Nesta celebração, talvez seja descurado o verdadeiro motivo para a escolha da mesma neste dia. A 19 de Março, a Igreja celebra a Solenidade de São José, ele que, sendo pai de Jesus, é modelo para cada homem no exercício particular da sua paternidade que se quer consciente, equilibrada e responsável.
O Papa Francisco, na Carta Apostólica Patris Corde (Com Coração de Pai), escrita por ocasião do 150º aniversário da declaração de São José como Patrono Universal da Igreja, convoca um ano dedicado especialmente a São José, pois este ocupa um lugar central na vida de Jesus e da Igreja.
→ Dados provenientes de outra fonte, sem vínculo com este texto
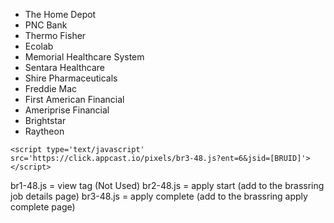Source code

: - The Home Depot
- PNC Bank
- Thermo Fisher
- Ecolab
- Memorial Healthcare System
- Sentara Healthcare
- Shire Pharmaceuticals
- Freddie Mac
- First American Financial
- Ameriprise Financial
- Brightstar
- Raytheon

`<script type='text/javascript' src='https://click.appcast.io/pixels/br3-48.js?ent=6&jsid=[BRUID]'></script>`

br1-48.js = view tag (Not Used)
br2-48.js = apply start (add to the brassring job details page)
br3-48.js = apply complete (add to the brassring apply complete page)
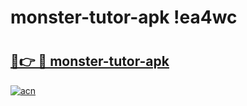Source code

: # monster-tutor-apk !ea4wc

# <h2><a href="https://437uos.esa.edu.pl?title=monster-tutor-apk&ref=ea4wc">🔗👉 🔴 monster-tutor-apk</a></h2>

[![acn](https://github.com/user-attachments/assets/0f9c940e-d8b0-45ae-aac7-cd30a18b3e1c)](https://437uos.esa.edu.pl?title=monster-tutor-apk&ref=ea4wc)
Festejar este dia deve ser especial para os filhos, e sobretudo para os pais, na medida em que se trata de uma oportunidade para reverem a vivência da sua paternidade aos olhos deste “homem justo” (Mt 1, 19) que fez da sua vida e existência, um lugar do cumprimento da vontade de Deus (cf. Lc 2, 22.27.29). José, homem dos sonhos, que preferiu trabalhar e viver de forma discreta e silenciosa, é uma figura modelar e provocadora, num tempo que se pauta por uma imensa onda comunicacional, vazia de conteúdo.
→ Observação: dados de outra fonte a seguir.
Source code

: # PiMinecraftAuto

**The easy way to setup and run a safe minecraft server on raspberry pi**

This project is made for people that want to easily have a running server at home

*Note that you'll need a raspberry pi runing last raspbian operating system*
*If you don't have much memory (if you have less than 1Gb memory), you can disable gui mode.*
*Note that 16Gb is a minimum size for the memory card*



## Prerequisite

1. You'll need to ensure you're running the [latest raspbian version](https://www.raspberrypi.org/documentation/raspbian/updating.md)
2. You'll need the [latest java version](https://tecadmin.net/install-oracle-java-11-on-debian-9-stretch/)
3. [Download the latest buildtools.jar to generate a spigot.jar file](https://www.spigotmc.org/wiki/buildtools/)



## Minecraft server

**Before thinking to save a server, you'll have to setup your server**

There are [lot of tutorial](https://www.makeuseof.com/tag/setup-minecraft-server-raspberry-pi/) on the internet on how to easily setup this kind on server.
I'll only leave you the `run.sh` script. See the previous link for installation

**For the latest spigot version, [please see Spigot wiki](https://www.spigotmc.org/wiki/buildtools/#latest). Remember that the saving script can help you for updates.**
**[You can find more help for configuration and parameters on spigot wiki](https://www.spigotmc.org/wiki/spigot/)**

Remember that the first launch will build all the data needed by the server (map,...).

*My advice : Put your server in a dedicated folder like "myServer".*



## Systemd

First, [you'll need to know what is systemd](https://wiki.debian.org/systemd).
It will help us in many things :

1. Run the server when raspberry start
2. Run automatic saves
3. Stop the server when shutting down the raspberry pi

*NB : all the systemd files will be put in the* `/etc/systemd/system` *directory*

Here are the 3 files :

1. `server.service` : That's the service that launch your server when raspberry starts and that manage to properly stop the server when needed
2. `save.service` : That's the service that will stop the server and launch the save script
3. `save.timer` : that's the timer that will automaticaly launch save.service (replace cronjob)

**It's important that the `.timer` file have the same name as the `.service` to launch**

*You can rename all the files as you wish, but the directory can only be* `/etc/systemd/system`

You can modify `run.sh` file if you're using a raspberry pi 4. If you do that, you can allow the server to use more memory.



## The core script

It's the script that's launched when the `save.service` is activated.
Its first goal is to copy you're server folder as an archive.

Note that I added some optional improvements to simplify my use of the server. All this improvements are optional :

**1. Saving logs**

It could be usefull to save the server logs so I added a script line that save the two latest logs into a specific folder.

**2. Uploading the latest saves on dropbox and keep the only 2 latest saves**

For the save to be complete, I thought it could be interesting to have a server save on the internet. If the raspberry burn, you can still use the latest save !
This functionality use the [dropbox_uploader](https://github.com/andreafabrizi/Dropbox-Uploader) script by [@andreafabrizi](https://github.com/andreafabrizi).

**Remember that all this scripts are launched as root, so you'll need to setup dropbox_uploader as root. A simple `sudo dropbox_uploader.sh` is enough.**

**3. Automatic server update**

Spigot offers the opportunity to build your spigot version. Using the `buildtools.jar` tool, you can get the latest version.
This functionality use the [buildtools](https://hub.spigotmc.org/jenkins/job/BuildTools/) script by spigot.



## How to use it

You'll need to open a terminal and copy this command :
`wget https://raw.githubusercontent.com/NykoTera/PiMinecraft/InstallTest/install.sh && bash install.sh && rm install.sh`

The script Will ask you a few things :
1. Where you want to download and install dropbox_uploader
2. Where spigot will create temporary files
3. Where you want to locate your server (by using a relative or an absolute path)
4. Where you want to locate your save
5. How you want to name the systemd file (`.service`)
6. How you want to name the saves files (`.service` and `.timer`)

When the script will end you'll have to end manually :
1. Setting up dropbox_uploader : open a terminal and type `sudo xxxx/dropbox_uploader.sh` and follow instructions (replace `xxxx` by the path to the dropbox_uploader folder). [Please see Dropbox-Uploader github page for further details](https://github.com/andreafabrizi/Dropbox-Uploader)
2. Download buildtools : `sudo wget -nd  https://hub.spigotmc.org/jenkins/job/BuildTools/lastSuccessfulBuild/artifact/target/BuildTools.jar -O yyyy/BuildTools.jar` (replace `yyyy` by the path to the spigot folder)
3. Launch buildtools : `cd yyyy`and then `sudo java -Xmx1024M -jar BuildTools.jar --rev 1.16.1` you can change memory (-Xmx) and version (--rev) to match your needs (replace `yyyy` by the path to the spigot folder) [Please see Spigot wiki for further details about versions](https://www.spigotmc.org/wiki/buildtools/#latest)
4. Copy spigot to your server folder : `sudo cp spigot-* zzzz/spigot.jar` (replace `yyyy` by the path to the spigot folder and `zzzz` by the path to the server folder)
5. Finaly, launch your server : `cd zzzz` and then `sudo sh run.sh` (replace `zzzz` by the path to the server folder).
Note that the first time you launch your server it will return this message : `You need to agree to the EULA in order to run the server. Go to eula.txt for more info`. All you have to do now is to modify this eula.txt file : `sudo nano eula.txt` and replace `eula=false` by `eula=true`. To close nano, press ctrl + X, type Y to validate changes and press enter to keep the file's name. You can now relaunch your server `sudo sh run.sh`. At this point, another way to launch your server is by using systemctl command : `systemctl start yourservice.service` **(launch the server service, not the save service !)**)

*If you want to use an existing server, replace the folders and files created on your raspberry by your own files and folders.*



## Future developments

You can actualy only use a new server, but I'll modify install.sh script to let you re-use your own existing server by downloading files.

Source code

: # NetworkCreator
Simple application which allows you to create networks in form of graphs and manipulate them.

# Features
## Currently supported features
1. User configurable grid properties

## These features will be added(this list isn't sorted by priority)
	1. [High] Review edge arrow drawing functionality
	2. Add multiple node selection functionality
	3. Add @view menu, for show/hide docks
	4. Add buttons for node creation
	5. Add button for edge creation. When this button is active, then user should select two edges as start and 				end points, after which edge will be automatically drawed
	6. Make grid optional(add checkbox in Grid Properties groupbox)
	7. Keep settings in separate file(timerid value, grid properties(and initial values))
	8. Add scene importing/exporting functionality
Francisco, nesta Carta Apostólica, atribui 7 títulos, ou características, a São José. De modo breve, perpassarei cada um deles, tentando retirar um ou outro apelo que os pais hodiernos são convidados a aceitar e acolher, especialmente na relação com os seus filhos.
1. Pai amado
São José, é em primeiro lugar um pai amado, na medida em que a sua grandeza, “consiste no facto de ter sido esposo de Maria e o pai de Jesus”, exercendo esta paternidade com sacrifícios, lutas e dores, para que nada faltasse aos seus. A sua entrega e abnegação em favor da família, é um facto desde cedo reconhecido pelos cristãos, que deve ser merecedor da atenção de qualquer pai, porque o reconhecimento dos filhos para com os pais, acontecerá na proporção da entrega que estes têm para com eles. Esse reconhecimento é um excelente barómetro da qualidade do trato paternal de que são alvo, e deve merecer a melhor reflexão de qualquer pai.
2. Pai na ternura
Sendo homem do silêncio, e tendo-se pautado por uma vida discreta e simples, José foi um pai ternurento e carinhoso. Creio que nos fará bastante bem imaginar este homem, não só como um humilde carpinteiro (cf. Mt 13, 55), mas como pai que também teve medo de ter uma criança nos braços, como qualquer pai do nosso tempo. José, certamente embalou Jesus, aconchegou-o no seu regaço, brincou com ele, contou-lhe histórias e ensinou-o a não ter medo, fazendo tudo o que estava ao seu alcance para que crescesse “em sabedoria, em estatura e em graça, diante de Deus e dos homens” (Lc 2, 52).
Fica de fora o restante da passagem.